----- TASK INPUTS -----
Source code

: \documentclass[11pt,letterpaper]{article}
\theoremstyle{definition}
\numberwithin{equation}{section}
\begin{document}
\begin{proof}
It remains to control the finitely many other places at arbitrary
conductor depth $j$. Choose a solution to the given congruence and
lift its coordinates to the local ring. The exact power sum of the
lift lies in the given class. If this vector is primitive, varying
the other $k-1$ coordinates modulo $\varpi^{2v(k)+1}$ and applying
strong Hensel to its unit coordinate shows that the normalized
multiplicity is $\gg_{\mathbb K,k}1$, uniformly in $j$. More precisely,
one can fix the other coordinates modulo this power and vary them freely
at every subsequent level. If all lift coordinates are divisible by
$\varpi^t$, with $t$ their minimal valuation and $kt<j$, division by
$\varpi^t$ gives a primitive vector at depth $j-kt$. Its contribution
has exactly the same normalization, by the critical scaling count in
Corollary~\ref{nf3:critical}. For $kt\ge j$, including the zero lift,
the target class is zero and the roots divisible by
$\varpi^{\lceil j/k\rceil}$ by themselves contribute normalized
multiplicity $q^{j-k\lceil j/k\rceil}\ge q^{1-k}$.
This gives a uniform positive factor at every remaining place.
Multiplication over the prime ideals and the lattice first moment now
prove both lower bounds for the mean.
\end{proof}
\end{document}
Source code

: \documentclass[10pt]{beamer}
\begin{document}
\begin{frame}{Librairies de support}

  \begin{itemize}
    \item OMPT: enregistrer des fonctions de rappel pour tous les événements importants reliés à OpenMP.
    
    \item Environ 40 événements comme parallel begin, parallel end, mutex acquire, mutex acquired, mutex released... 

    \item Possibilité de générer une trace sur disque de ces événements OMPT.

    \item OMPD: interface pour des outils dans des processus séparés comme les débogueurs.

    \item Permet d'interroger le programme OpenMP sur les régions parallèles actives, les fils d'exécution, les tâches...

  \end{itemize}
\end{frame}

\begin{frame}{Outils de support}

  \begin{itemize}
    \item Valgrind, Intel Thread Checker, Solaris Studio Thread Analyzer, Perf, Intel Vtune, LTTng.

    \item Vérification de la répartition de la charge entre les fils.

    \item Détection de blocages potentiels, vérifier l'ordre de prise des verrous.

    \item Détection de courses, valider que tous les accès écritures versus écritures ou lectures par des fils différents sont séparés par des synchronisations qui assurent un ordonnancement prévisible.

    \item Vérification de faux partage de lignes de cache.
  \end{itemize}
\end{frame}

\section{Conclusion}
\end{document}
-----
■ WHAT YOU HAVE TO DO ■
Give the number of lines containing "power" in the entries, and no other text.

■ SOLUTION TO THIS TASK ■
2